“Would it bore you to hear the whole story?,” Eric asked.

There was a welcoming nod of encouragement. Eric tried to speak dispassionately, though he knew that he was appealing for sympathy and help; and the appeal grew stronger as he saw his companion’s expression becoming more grave.

“Confidence for confidence,” said O’Rane, when he had done. “Quite soon after I married, there came a time when it seemed possible that Sonia and I had made a mistake, a time when I felt that, if I wanted her to be happy, I should have to say, ‘Think this over carefully; you’ve only one life and, if you believe you’ll make more of a success of it with another man, you know I’ll not stop you’... I said that, Eric, and I’ve always felt it was the right thing to do. I won’t pretend it was easy, but the right thing seldom is. As it happens, everything’s turned out well... I believe it’s a question that a great many men ought to put to their wives, instead of exercising harem-rights over a human creature, made in God’s image, that they’ve bought or attached to themselves. Do you want to love a woman or to enjoy a slave?... I tell you this, because you must give that girl the opportunity of slipping out of your grasp—”

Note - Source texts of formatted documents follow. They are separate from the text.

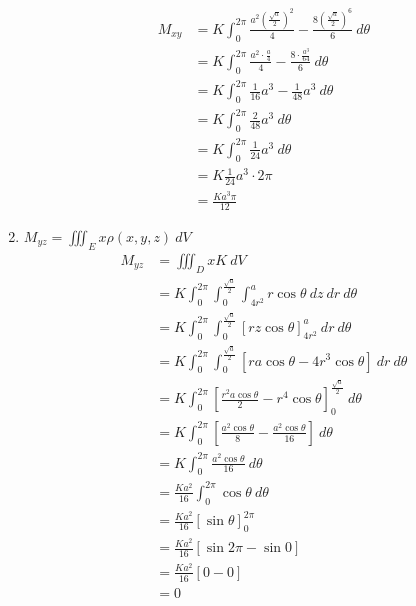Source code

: \documentclass[12pt]{exam}
\begin{document}
\begin{questions}
\begin{enumerate}
    \begin{align*}
      M_{xy}
      &= K \int_0^{2\pi} \frac{a^2\left(\frac{\sqrt{a}}{2}\right)^2}{4} - \frac{8\left(\frac{\sqrt{a}}{2}\right)^6}{6}  ~ d\theta \\
      &= K \int_0^{2\pi} \frac{a^2\cdot \frac{a}{4}}{4} - \frac{8\cdot \frac{a^3}{64}}{6}  ~ d\theta \\
      &= K \int_0^{2\pi} \frac{1}{16} a ^3 - \frac{1}{48}a^3  ~ d\theta \\
      &= K \int_0^{2\pi} \frac{2}{48}a^3  ~ d\theta \\
      &= K \int_0^{2\pi} \frac{1}{24}a^3  ~ d\theta \\
      &=K \frac{1}{24}a^3  \cdot 2\pi \\
      &= \frac{K a^3 \pi}{12}
    \end{align*}

  \item $M_{yz} = \iiint_E x \rho (x,y,z) ~ dV$
    \begin{align*}
      M_{yz}
      &= \iiint_D x K ~ dV \\
      &= K \int_0^{2\pi} \int_0^{\frac{\sqrt{a}}{2}} \int_{4r^2}^a r\cos{\theta} ~ dz ~ dr ~ d\theta \\
      &= K \int_0^{2\pi} \int_0^{\frac{\sqrt{a}}{2}} \left[ rz\cos{\theta} \right]_{4r^2}^a ~ dr ~ d\theta \\
      &= K \int_0^{2\pi} \int_0^{\frac{\sqrt{a}}{2}} \left[ ra\cos{\theta} - 4r^3\cos{\theta} \right] ~ dr ~ d\theta \\
      &= K \int_0^{2\pi} \left[ \frac{r^2a\cos{\theta}}{2} - r^4\cos{\theta} \right]_0^{\frac{\sqrt{a}}{2}} ~ d\theta \\
      &= K \int_0^{2\pi} \left[ \frac{a^2\cos{\theta}}{8} - \frac{a^2\cos{\theta}}{16} \right] ~ d\theta\\
      &= K \int_0^{2\pi} \frac{a^2\cos{\theta}}{16}  ~ d\theta \\
      &= \frac{K a^2}{16} \int_0^{2\pi} \cos{\theta}  ~ d\theta \\
      &= \frac{K a^2}{16} \left[ \sin{\theta} \right]_0^{2\pi} \\
      &= \frac{K a^2}{16} \left[ \sin{2\pi} - \sin{0} \right] \\
      &= \frac{K a^2}{16} \left[ 0 - 0 \right] \\
      &= 0
    \end{align*}


\end{enumerate}
\end{questions}
\end{document}

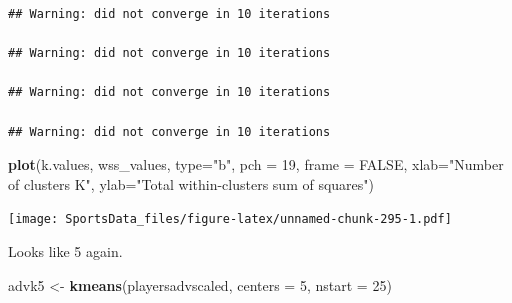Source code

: \documentclass[]{book}
\newenvironment{Shaded}{\begin{snugshade}}{\end{snugshade}}
\newcommand{\CommentTok}[1]{\textcolor[rgb]{0.56,0.35,0.01}{\textit{#1}}}
\newcommand{\ControlFlowTok}[1]{\textcolor[rgb]{0.13,0.29,0.53}{\textbf{#1}}}
\newcommand{\DataTypeTok}[1]{\textcolor[rgb]{0.13,0.29,0.53}{#1}}
\newcommand{\DecValTok}[1]{\textcolor[rgb]{0.00,0.00,0.81}{#1}}
\newcommand{\KeywordTok}[1]{\textcolor[rgb]{0.13,0.29,0.53}{\textbf{#1}}}
\newcommand{\NormalTok}[1]{#1}
\newcommand{\OperatorTok}[1]{\textcolor[rgb]{0.81,0.36,0.00}{\textbf{#1}}}
\newcommand{\OtherTok}[1]{\textcolor[rgb]{0.56,0.35,0.01}{#1}}
\newcommand{\StringTok}[1]{\textcolor[rgb]{0.31,0.60,0.02}{#1}}
\begin{document}
\begin{Shaded}
\end{Shaded}

\begin{verbatim}
## Warning: did not converge in 10 iterations

## Warning: did not converge in 10 iterations

## Warning: did not converge in 10 iterations

## Warning: did not converge in 10 iterations
\end{verbatim}

\begin{Shaded}
\begin{Highlighting}[]
\KeywordTok{plot}\NormalTok{(k.values, wss_values,}
       \DataTypeTok{type=}\StringTok{"b"}\NormalTok{, }\DataTypeTok{pch =} \DecValTok{19}\NormalTok{, }\DataTypeTok{frame =} \OtherTok{FALSE}\NormalTok{, }
       \DataTypeTok{xlab=}\StringTok{"Number of clusters K"}\NormalTok{,}
       \DataTypeTok{ylab=}\StringTok{"Total within-clusters sum of squares"}\NormalTok{)}
\end{Highlighting}
\end{Shaded}

\texttt{[image: SportsData\_files/figure-latex/unnamed-chunk-295-1.pdf]}

Looks like 5 again.

\begin{Shaded}
\begin{Highlighting}[]
\NormalTok{advk5 <-}\StringTok{ }\KeywordTok{kmeans}\NormalTok{(playersadvscaled, }\DataTypeTok{centers =} \DecValTok{5}\NormalTok{, }\DataTypeTok{nstart =} \DecValTok{25}\NormalTok{)}
\end{Highlighting}
\end{Shaded}
\end{document}
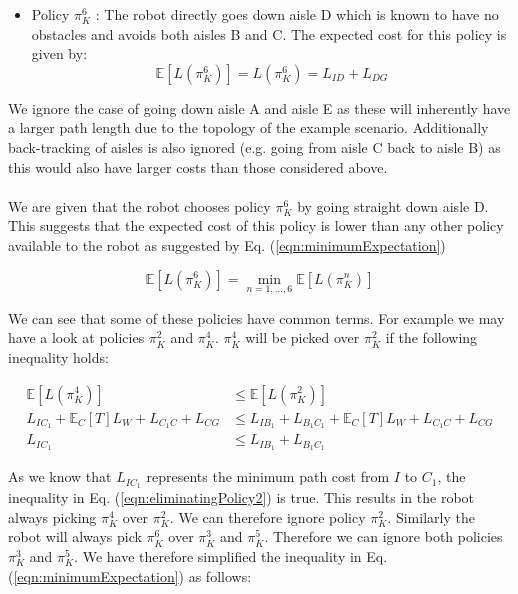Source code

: \documentclass[a4paper,12pt]{article}
\begin{document}
\begin{itemize}
				\item Policy $\pi_{K}^{6}$ : The robot directly goes down aisle D which is known to have no obstacles and avoids both aisles B and C. The expected cost for this policy is given by:
					\begin{equation}
						\mathbb{E}\left[L\left(\pi_{K}^{6}\right)\right] = L\left(\pi_{K}^{6}\right) = L_{ID} + L_{DG}
					\label{eqn:policySixCost}
					\end{equation}
			\end{itemize}
		
			We ignore the case of going down aisle A and aisle E as these will inherently have a larger path length due to the topology of the example scenario. Additionally back-tracking of aisles is also ignored (e.g. going from aisle C back to aisle B) as this would also have larger costs than those considered above.
			\\
			\\
			We are given that the robot chooses policy $\pi_{K}^{6}$ by going straight down aisle D. This suggests that the expected cost of this policy is lower than any other policy available to the robot as suggested by Eq. (\ref{eqn:minimumExpectation})
			
			\begin{equation}
				\mathbb{E}\left[L\left(\pi_{K}^{6}\right)\right] = \min_{n=1,\dots,6} \mathbb{E}\left[L\left(\pi_{K}^{n}\right)\right]
			\label{eqn:minimumExpectation}
			\end{equation}
	
			We can see that some of these policies have common terms. For example we may have a look at policies $\pi_{K}^{2}$ and $\pi_{K}^{4}$. $\pi_{K}^{4}$ will be picked over $\pi_{K}^{2}$ if the following inequality holds:
	
			\begin{equation}
			\begin{split}
				\mathbb{E}\left[L\left(\pi_{K}^{4}\right)\right] &\leq \mathbb{E}\left[L\left(\pi_{K}^{2}\right)\right] \\
				L_{IC_1} + \mathbb{E}_{C}\left[T\right]L_W + L_{C_1C} + L_{CG} &\leq L_{IB_1} + L_{B_1C_1} + \mathbb{E}_{C}\left[T\right]L_W + L_{C_1C} + L_{CG} \\
				L_{IC_1} &\leq L_{IB_1} + L_{B_1C_1}
			\end{split}
			\label{eqn:eliminatingPolicy2}
			\end{equation}
	
			As we know that $L_{IC_1}$ represents the minimum path cost from $I$ to $C_1$, the inequality in Eq. (\ref{eqn:eliminatingPolicy2}) is true. This results in the robot always picking $\pi_{K}^{4}$ over $\pi_{K}^{2}$. We can therefore ignore policy $\pi_{K}^{2}$. Similarly the robot will always pick $\pi_{K}^{6}$ over $\pi_{K}^{3}$ and $\pi_{K}^{5}$. Therefore we can ignore both policies $\pi_{K}^{3}$ and $\pi_{K}^{5}$. We have therefore simplified the inequality in Eq. (\ref{eqn:minimumExpectation}) as follows:
			
\end{document}
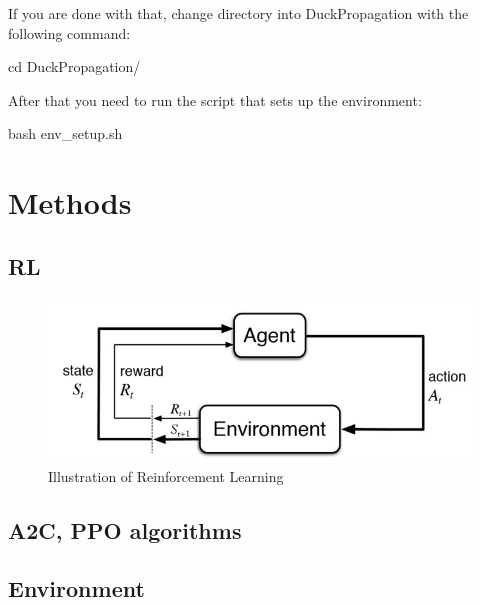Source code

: \documentclass{article}
\begin{document}
If you are done with that, change directory into DuckPropagation with the following command:
\begin{center}
	cd DuckPropagation/
\end{center}
After that you need to run the script that sets up the environment:
\begin{center}
	bash env\_setup.sh
\end{center}

\section{\large{Methods}}

\subsection{\normalsize{RL}}

\begin{figure}[h!]
	\centering
	\includegraphics[width=0.8\linewidth]{rl.jpg}
	\caption{Illustration of Reinforcement Learning}
\end{figure}

\subsection{\normalsize{A2C, PPO algorithms}}

\subsection{\normalsize{Environment}}
\end{document}
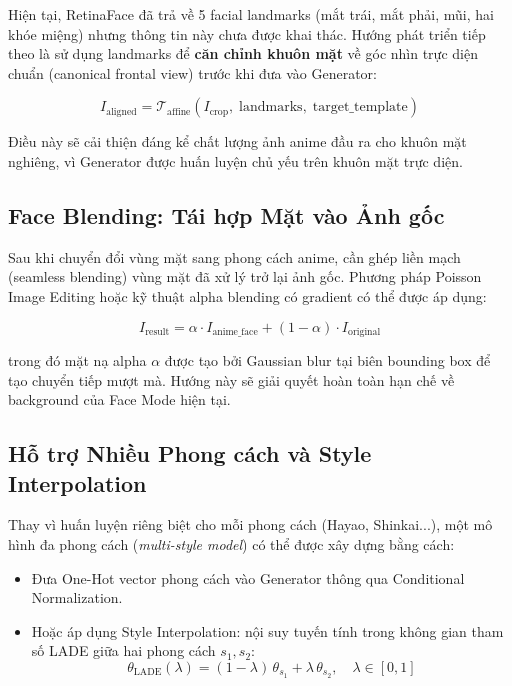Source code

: Hiện tại, RetinaFace đã trả về 5 facial landmarks (mắt trái, mắt phải, mũi, hai khóe miệng) nhưng thông tin này chưa được khai thác. Hướng phát triển tiếp theo là sử dụng landmarks để \textbf{căn chỉnh khuôn mặt} về góc nhìn trực diện chuẩn (canonical frontal view) trước khi đưa vào Generator:

\begin{equation}
\label{eq:face_align}
I_{\text{aligned}} = \mathcal{T}_{\text{affine}}\!\left(I_{\text{crop}},\; \text{landmarks},\; \text{target\_template}\right)
\end{equation}

Điều này sẽ cải thiện đáng kể chất lượng ảnh anime đầu ra cho khuôn mặt nghiêng, vì Generator được huấn luyện chủ yếu trên khuôn mặt trực diện.

\subsection{Face Blending: Tái hợp Mặt vào Ảnh gốc}
\label{subsec:future_blending}

Sau khi chuyển đổi vùng mặt sang phong cách anime, cần ghép liền mạch (seamless blending) vùng mặt đã xử lý trở lại ảnh gốc. Phương pháp Poisson Image Editing \cite{Perez2003Poisson} hoặc kỹ thuật alpha blending có gradient có thể được áp dụng:

\begin{equation}
\label{eq:face_blend}
I_{\text{result}} = \alpha \cdot I_{\text{anime\_face}} + (1-\alpha) \cdot I_{\text{original}}
\end{equation}

trong đó mặt nạ alpha $\alpha$ được tạo bởi Gaussian blur tại biên bounding box để tạo chuyển tiếp mượt mà. Hướng này sẽ giải quyết hoàn toàn hạn chế về background của Face Mode hiện tại.

\subsection{Hỗ trợ Nhiều Phong cách và Style Interpolation}
\label{subsec:future_multistyle}

Thay vì huấn luyện riêng biệt cho mỗi phong cách (Hayao, Shinkai...), một mô hình đa phong cách (\textit{multi-style model}) có thể được xây dựng bằng cách:
\begin{itemize}
    \item Đưa One-Hot vector phong cách vào Generator thông qua Conditional Normalization.
    \item Hoặc áp dụng Style Interpolation: nội suy tuyến tính trong không gian tham số LADE giữa hai phong cách $s_1, s_2$:
    \begin{equation}
    \label{eq:style_interp}
    \theta_{\text{LADE}}(\lambda) = (1-\lambda)\,\theta_{s_1} + \lambda\,\theta_{s_2}, \quad \lambda \in [0,1]
    \end{equation}
\end{itemize}

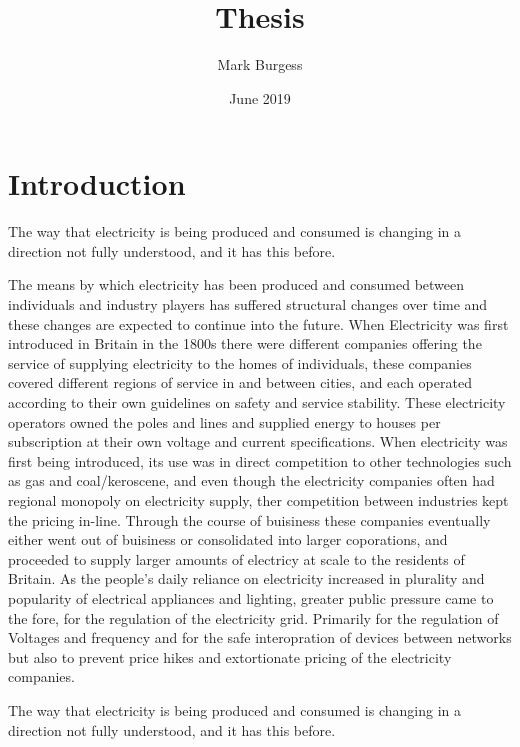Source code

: \documentclass{article}
\title{Thesis}
\author{Mark Burgess}
\date{June 2019}
\begin{document}
\maketitle

\section{Introduction}



The way that electricity is being produced and consumed is changing in a direction not fully understood, and it has this before.

The means by which electricity has been produced and consumed between individuals and industry players has suffered structural changes over time and these changes are expected to continue into the future.
When Electricity was first introduced in Britain in the 1800s there were different companies offering the service of supplying electricity to the homes of individuals, these companies covered different regions of service in and between cities, and each operated according to their own guidelines on safety and service stability.
These electricity operators owned the poles and lines and supplied energy to houses per subscription at their own voltage and current specifications.
When electricity was first being introduced, its use was in direct competition to other technologies such as gas and coal/keroscene, and even though the electricity companies often had regional monopoly on electricity supply, ther competition between industries kept the pricing in-line.
Through the course of buisiness these companies eventually either went out of buisiness or consolidated into larger coporations, and proceeded to supply larger amounts of electricy at scale to the residents of Britain.
As the people's daily reliance on electricity increased in plurality and popularity of electrical appliances and lighting, greater public pressure came to the fore, for the regulation of the electricity grid.
Primarily for the regulation of Voltages and frequency and for the safe interopration of devices between networks but also to prevent price hikes and extortionate pricing of the electricity companies.



The way that electricity is being produced and consumed is changing in a direction not fully understood, and it has this before.
\end{document}
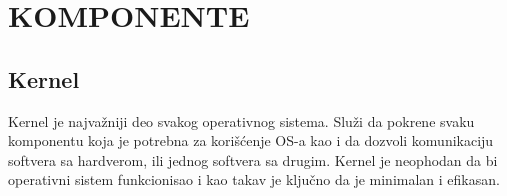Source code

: \documentclass[a4paper,14pt]{article}
\begin{document}
\begin{figure}[h]
	\centering
\end{figure}
\newpage

\section{KOMPONENTE}
\subsection{Kernel}
Kernel\cite{kernel} je najvažniji deo svakog operativnog sistema. Služi da pokrene svaku komponentu koja je potrebna za korišćenje OS-a kao i da dozvoli komunikaciju softvera sa hardverom, ili jednog softvera sa drugim. Kernel je neophodan da bi operativni sistem funkcionisao i kao takav je ključno da je minimalan i efikasan.
\end{document}
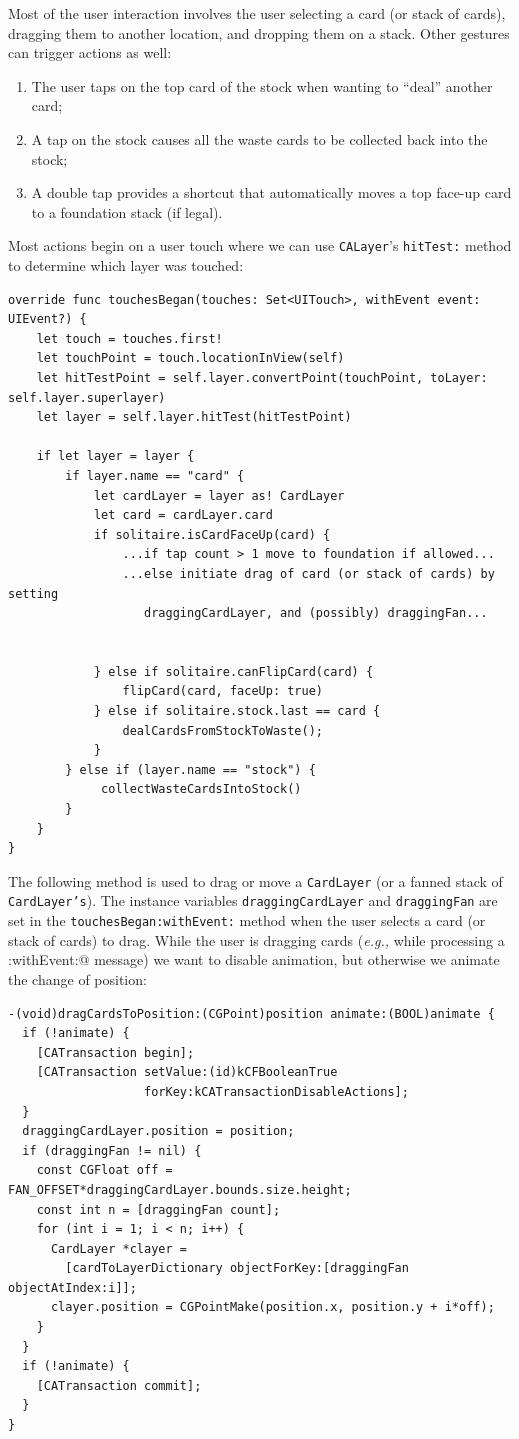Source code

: \documentclass[11pt]{article}
\begin{document}
Most of the user interaction involves the user selecting a card (or stack
of cards), dragging them to another location, and dropping them on
a stack. Other gestures can trigger actions as well:
\begin{enumerate}
\item The user taps on the top card of the stock when wanting to
  ``deal'' another card;
\item A tap on the stock causes all the waste cards to be collected
  back into the stock;
\item A double tap provides a shortcut that automatically moves a
  top face-up card to a foundation stack (if legal).
\end{enumerate}
Most actions begin on a user touch where we can use 
{\tt CALayer}'s {\tt hitTest:} method to determine which layer was touched:
\begin{verbatim}
override func touchesBegan(touches: Set<UITouch>, withEvent event: UIEvent?) {
    let touch = touches.first!
    let touchPoint = touch.locationInView(self)
    let hitTestPoint = self.layer.convertPoint(touchPoint, toLayer: self.layer.superlayer)
    let layer = self.layer.hitTest(hitTestPoint)
        
    if let layer = layer {
        if layer.name == "card" {
            let cardLayer = layer as! CardLayer
            let card = cardLayer.card
            if solitaire.isCardFaceUp(card) {
                ...if tap count > 1 move to foundation if allowed...
                ...else initiate drag of card (or stack of cards) by setting
                   draggingCardLayer, and (possibly) draggingFan...


            } else if solitaire.canFlipCard(card) {
                flipCard(card, faceUp: true)
            } else if solitaire.stock.last == card {
                dealCardsFromStockToWaste();
            } 
        } else if (layer.name == "stock") {
             collectWasteCardsIntoStock()
        }
    }
}
\end{verbatim}
The following method is used to drag or move a {\tt CardLayer} (or a fanned stack of
{\tt CardLayer's}). The instance variables
{\tt draggingCardLayer} and {\tt draggingFan} are set
in the {\tt touchesBegan:withEvent:} method when the user selects
a card (or stack of cards) to drag.
While the user is dragging cards 
({\it e.g.,} while processing a \verb@touchesMoved:withEvent:@ message)
we want to disable animation, 
but otherwise we animate the change of position:
\begin{verbatim}
-(void)dragCardsToPosition:(CGPoint)position animate:(BOOL)animate {
  if (!animate) {
    [CATransaction begin];
    [CATransaction setValue:(id)kCFBooleanTrue
                   forKey:kCATransactionDisableActions];
  }
  draggingCardLayer.position = position;
  if (draggingFan != nil) {
    const CGFloat off = FAN_OFFSET*draggingCardLayer.bounds.size.height;
    const int n = [draggingFan count];
    for (int i = 1; i < n; i++) {
      CardLayer *clayer =
        [cardToLayerDictionary objectForKey:[draggingFan objectAtIndex:i]];
      clayer.position = CGPointMake(position.x, position.y + i*off);
    }
  }
  if (!animate) {
    [CATransaction commit];
  }
}
\end{verbatim}
\end{document}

He stopped at the touch of a hand laid deprecatingly on his knee.

“I can’t keep her, if she wants to go,” said Eric.

“Indeed you can. Use your imagination, man! After all you’ve done for her, with the knowledge that you’re ill—Put it on the lowest ground; she wouldn’t dare to have it said of her that she’d thrown over a man with consumption because she couldn’t wait two years for him to get well. Probably you agree with me that a man who is a man doesn’t make capital out of his physical infirmities. You must persuade her that she’s under no obligation to you; and, if the decision goes against you, you must accept it with a good grace. You behaved well in coming to her rescue; you may have an opportunity of behaving even better in giving up all claim on her.”

Eric sat for some moments digging at the gravel with his stick. Then he touched O’Rane’s arm and stood up.

“Let’s move on,” he suggested. “It’s—it’s hot here... Raney, I’m not going to give her up. I don’t see why I should.”

“I hope you won’t have to.”

“No one can compel me, if she says she’ll wait.”